• EXERCISE AIM:
Look through the entries below. Report each line that has the word "method" in it.

*** Block opens ***

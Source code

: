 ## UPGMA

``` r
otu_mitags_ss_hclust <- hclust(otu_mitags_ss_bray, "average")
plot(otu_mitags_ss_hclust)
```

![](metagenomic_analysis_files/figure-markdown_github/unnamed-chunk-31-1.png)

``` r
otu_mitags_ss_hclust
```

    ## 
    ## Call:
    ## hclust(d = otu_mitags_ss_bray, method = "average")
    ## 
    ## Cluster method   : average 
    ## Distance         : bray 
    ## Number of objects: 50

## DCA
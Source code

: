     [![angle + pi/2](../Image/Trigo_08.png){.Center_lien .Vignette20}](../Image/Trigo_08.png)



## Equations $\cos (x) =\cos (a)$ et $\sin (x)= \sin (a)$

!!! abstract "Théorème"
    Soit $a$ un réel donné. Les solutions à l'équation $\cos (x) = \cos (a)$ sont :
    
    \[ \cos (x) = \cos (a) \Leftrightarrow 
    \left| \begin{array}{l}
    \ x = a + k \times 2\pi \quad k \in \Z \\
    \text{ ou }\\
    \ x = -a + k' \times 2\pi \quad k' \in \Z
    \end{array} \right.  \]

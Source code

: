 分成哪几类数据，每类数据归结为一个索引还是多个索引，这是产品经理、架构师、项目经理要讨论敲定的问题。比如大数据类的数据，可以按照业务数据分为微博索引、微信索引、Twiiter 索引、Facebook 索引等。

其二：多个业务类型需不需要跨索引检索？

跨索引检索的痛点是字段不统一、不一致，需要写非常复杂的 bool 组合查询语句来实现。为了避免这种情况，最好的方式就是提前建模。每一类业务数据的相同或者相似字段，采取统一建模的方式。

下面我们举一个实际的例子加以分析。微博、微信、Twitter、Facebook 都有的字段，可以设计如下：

*** Block closes ***

• EXPECTED ANSWER:
    ## hclust(d = otu_mitags_ss_bray, method = "average")
    ## Cluster method   : average 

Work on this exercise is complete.